## Records from a collection
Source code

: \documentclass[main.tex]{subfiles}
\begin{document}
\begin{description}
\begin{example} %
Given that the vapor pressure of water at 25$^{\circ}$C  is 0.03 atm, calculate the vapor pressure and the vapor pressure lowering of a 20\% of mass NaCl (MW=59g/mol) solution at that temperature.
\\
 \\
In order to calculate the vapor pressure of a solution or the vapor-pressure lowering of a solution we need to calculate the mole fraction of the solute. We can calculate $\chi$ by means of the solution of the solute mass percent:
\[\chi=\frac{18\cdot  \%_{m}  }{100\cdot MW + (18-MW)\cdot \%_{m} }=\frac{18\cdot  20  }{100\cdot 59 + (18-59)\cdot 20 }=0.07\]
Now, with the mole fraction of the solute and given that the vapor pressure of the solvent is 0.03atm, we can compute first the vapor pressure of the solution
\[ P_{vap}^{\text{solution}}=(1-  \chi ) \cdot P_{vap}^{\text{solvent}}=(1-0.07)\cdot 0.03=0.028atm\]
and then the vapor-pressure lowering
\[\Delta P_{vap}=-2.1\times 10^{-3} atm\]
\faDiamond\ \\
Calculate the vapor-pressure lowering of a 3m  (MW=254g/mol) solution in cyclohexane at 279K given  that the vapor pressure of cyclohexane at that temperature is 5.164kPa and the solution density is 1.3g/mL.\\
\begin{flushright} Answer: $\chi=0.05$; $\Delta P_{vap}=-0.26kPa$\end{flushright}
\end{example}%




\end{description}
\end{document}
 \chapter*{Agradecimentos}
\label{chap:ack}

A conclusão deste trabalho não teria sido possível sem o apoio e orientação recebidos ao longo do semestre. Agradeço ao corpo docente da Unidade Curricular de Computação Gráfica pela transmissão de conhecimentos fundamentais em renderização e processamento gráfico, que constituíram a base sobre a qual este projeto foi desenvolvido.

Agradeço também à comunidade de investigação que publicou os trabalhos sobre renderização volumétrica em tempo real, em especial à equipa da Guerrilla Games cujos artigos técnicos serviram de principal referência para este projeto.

## What needs to be done
The answer must be a word-for-word restatement of the records.

## Result of the task
Source code

: \documentclass[main.tex]{subfiles}
\begin{document}
\begin{description}
\begin{example} %
Given that the vapor pressure of water at 25$^{\circ}$C  is 0.03 atm, calculate the vapor pressure and the vapor pressure lowering of a 20\% of mass NaCl (MW=59g/mol) solution at that temperature.
\\
 \\
In order to calculate the vapor pressure of a solution or the vapor-pressure lowering of a solution we need to calculate the mole fraction of the solute. We can calculate $\chi$ by means of the solution of the solute mass percent:
\[\chi=\frac{18\cdot  \%_{m}  }{100\cdot MW + (18-MW)\cdot \%_{m} }=\frac{18\cdot  20  }{100\cdot 59 + (18-59)\cdot 20 }=0.07\]
Now, with the mole fraction of the solute and given that the vapor pressure of the solvent is 0.03atm, we can compute first the vapor pressure of the solution
\[ P_{vap}^{\text{solution}}=(1-  \chi ) \cdot P_{vap}^{\text{solvent}}=(1-0.07)\cdot 0.03=0.028atm\]
and then the vapor-pressure lowering
\[\Delta P_{vap}=-2.1\times 10^{-3} atm\]
\faDiamond\ \\
Calculate the vapor-pressure lowering of a 3m  (MW=254g/mol) solution in cyclohexane at 279K given  that the vapor pressure of cyclohexane at that temperature is 5.164kPa and the solution density is 1.3g/mL.\\
\begin{flushright} Answer: $\chi=0.05$; $\Delta P_{vap}=-0.26kPa$\end{flushright}
\end{example}%




\end{description}
\end{document}
 \chapter*{Agradecimentos}
\label{chap:ack}

A conclusão deste trabalho não teria sido possível sem o apoio e orientação recebidos ao longo do semestre. Agradeço ao corpo docente da Unidade Curricular de Computação Gráfica pela transmissão de conhecimentos fundamentais em renderização e processamento gráfico, que constituíram a base sobre a qual este projeto foi desenvolvido.

Agradeço também à comunidade de investigação que publicou os trabalhos sobre renderização volumétrica em tempo real, em especial à equipa da Guerrilla Games cujos artigos técnicos serviram de principal referência para este projeto.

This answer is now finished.